険しいブラック・マウンテンを越えゴールドラッシュに沸いた街を目指す
広大なアメリカを東西2347マイル(3755km)にわたって結ぶ旧国道「ルート66」をこれまで5回往復した経験をもつ筆者が、ルート66の魅力を紹介しながらバーチャル・トリップへご案内。イリノイ州シカゴから西に向かい、アリゾナとカリフォルニアの州境へ近づいてきました。ここでルート66唯一の険しいワインディングが立ちはだかります。
かつてカリフォルニアの楽園を目指した人々には最後の障壁だった
アリゾナ州キングマンからルート66を西に走って約30分、カリフォルニア州との境界線はもう目前だ。コロラド川を越えて最後の州に突入したいところだが、ルート66で唯一の険しいワインディングが立ちはだかる。
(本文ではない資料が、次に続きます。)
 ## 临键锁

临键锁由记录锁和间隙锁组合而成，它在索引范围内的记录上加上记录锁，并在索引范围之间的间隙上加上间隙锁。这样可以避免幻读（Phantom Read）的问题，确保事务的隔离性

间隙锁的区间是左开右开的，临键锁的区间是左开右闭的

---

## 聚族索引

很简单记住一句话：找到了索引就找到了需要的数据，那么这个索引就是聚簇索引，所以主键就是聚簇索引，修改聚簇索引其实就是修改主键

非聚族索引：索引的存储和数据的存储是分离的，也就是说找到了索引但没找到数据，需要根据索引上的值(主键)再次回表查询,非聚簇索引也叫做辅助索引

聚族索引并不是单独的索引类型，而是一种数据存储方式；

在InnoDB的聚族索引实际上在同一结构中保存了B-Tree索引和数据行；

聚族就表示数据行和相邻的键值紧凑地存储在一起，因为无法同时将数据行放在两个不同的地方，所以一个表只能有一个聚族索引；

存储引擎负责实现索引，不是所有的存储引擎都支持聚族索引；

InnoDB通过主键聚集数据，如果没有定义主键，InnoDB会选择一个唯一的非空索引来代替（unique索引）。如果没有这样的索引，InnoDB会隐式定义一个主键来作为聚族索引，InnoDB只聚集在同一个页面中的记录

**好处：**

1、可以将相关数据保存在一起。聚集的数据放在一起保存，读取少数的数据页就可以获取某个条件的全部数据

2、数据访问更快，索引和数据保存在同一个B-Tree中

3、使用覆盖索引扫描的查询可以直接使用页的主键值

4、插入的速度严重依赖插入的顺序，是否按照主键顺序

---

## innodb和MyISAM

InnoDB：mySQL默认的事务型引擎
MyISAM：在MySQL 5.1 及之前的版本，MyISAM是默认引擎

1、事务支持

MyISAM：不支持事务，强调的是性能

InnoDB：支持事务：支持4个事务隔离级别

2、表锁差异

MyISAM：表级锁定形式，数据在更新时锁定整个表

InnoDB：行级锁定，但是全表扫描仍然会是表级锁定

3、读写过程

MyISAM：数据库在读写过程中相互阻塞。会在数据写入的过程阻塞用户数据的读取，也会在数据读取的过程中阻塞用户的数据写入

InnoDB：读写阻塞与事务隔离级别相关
インターステートが開通しクルマの性能が上がった現代では、美しい景色が楽しめる観光道路としてあえてここを通る人も多い。しかしルート66が貧困やダスト・ボウル(1930年代に頻発した砂嵐)から逃亡する道であった時代、楽園と信じていたカリフォルニアを目指す人々にとってこの峠道は、まさしく旅の終盤に立ちはだかる大きな障壁であったといえるだろう。彼らの苦難に思いを馳せつつ、オートマン・ハイウェイとも呼ばれる、細く曲がったルート66を走りブラック・マウンテンを越えてみたい。
そもそもなぜこんな山奥に道を作る必要があったのか。きっかけは次回で詳しく紹介する予定だが、1863年に山で金脈が発見されたことだ。一攫千金を狙う人々がアメリカ全土から押し寄せ、道を切り開きオートマンという街まで建設された。しかし金脈が底をつくと潮が引くように労働者たちは他の土地へ移り、インターステートの完成もありオートマン・ハイウェイの交通量は激減。今となっては私たちのようなルート66を走ること自体を目的としたファンや、残り少ない近隣の住民やオートマンへ物資を運搬するトラックが走る程度だ。
峠の入口に当たるギフトショップ「クールスプリングス・キャビン」から、ゴール地点と目するオートマンまでの距離は15km弱とそれほど長くないものの、大型のキャンピングカーとすれ違うようなときは思わず身構えてしまう道の細さ、おまけにガードレールなんて一切なく路肩がわずかに盛り上がっているだけ。ところどころに滑り落ちたような痕跡が残っているし、崖下には引き上げることもできないであろうクルマもある。風景を楽しむのが目的なのであり得ないことだが、夜間に走るのは私でもさすがに躊躇してしまう。
余談だが家財道具をすべて積み込んで一家で西を目指す、映画『怒りの葡萄』で描かれているような時代のクルマは、パワーが足りずこの道を登れないこともあったとのこと。そこでローギヤードなバックだけで峠を越える、特殊なビジネスがあったなんて話も残っている。